By now you have probably read documentation or previous blog posts about how Zero Downtime Patching provides a convenient automated method of updating a WebLogic Domain in a rolling fashion. By automating the process, Zero Downtime Patching greatly saves time and eliminates the potential human errors from the repetitive course of procedure. In addition to that there is also some special features around replicated HTTP sessions that make sure end users do not lose their session at any point during the rollout process. Lets explore the technical details around maintaining session state during Zero Downtime Patching.
One of the key aspects of WLS replicated session persistence contract is that the session may be maintained within the cluster even in the rare situation where a server crashes. However, the session persistence contract cannot guarantee sessions will be maintained when more than a single server goes down in a short time period. This is because the session has a single copy replicated to some secondary server within the cluster. The session is only replicated when the client makes a request to update the session so the client’s cookie can store a reference to the secondary server. Thus, if the primary server were to go down and then the secondary server were to go down before the session could be updated by a subsequent client request then the session would be lost. The rolling nature of Zero Downtime Patching fits this pattern, and thus must take extra care to avoid losing sessions. Administrators may have already observed that it is very easy to lose sessions by restarting one server at a time through the cluster.
Before we go into technical details on how Zero Downtime Patching prevents the issue of losing sessions, it is important to note that the entire methodology relies on Oracle Traffic Director for load balancing, dynamic discovery, health checks, and session failover handling. In addition to this setup, 3 key features were utilized by Zero Downtime Patching directly to prevent the loss of sessions:
1. Preemptive Session Replication - Session data is preemptively propagated to another server in the cluster during graceful shutdown when necessary. To get even more detailed on this, lets examine the scenario where the ZDT rollout has shutdown the server holding the HTTP Session, and the next step is to shutdown the server holding the replica. In that case, WebLogic can detect during shutdown that the session will be lost as there is no backup copy within the cluster. So the ZDT rollout can ensure that WebLogic Server replicates that session to another server within the cluster.

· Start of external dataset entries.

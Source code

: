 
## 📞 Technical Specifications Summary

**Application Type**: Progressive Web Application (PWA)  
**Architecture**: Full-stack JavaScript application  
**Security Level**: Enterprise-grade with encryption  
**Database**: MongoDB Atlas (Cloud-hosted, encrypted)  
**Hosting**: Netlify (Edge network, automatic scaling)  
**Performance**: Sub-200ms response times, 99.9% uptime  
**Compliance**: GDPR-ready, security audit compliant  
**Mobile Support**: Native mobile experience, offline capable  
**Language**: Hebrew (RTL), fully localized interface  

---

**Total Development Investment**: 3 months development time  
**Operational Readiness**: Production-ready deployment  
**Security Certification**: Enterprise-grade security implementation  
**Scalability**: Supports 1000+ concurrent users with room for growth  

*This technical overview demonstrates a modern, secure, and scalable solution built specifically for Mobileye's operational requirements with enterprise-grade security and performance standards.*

The illustration below shows the problematic scenario where the server, s1, holding the primary copy of the session is shutdown followed by the shutdown of the server, s2, holding the secondary or replica copy. The ZDT Orchestration signals that s2 should preemptively replicate any single session copies before shutting down. Thus there is always a copy available within the cluster.
2. Session State Query Protocol - Due to the way that WebLogicServer relies on the association of an HTTP Session with a primary server and a secondary server, it is not sufficient to simply have the session somewhere in the cluster. There is also a need to be able to find the session when the client request lands on an arbitrary server within the cluster. The ZDT rollout enables the ability for WebLogicServers to query other servers in the cluster for specific sessions if they don’t have their own copy.
The diagram above shows that an incoming request to a server without the session can trigger a query and once the session is found within the cluster it can be fetched so that the request can be served on the server, "s4".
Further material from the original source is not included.